%%

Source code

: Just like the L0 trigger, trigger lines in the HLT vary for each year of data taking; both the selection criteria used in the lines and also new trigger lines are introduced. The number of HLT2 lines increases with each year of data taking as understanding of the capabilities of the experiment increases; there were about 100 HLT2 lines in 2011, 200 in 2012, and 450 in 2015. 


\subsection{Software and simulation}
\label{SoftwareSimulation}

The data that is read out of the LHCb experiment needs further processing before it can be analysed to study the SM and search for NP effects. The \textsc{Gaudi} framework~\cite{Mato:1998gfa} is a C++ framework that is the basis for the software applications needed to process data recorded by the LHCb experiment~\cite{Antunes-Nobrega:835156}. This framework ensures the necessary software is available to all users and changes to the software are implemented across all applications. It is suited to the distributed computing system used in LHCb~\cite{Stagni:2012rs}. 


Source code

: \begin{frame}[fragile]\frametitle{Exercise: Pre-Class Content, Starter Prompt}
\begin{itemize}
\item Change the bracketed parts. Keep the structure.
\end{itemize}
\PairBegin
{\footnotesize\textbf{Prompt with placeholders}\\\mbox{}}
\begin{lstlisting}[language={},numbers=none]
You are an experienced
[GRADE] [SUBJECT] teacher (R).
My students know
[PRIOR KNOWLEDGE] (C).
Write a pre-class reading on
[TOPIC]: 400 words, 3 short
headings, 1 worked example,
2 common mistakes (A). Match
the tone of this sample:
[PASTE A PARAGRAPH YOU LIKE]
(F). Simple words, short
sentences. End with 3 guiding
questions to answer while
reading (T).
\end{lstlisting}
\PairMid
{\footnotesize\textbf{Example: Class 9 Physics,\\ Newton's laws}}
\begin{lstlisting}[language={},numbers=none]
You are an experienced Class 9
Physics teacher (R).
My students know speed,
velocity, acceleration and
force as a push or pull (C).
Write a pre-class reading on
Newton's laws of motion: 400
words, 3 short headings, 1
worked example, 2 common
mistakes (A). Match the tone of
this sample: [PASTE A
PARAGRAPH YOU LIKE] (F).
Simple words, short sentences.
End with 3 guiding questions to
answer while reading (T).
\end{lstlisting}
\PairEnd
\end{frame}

%%

### EXERCISE PROMPT
Using the records above, find the number of lines that contain the string "textbf", and give that number without further comment.

### SOLUTION FOR THIS TASK
2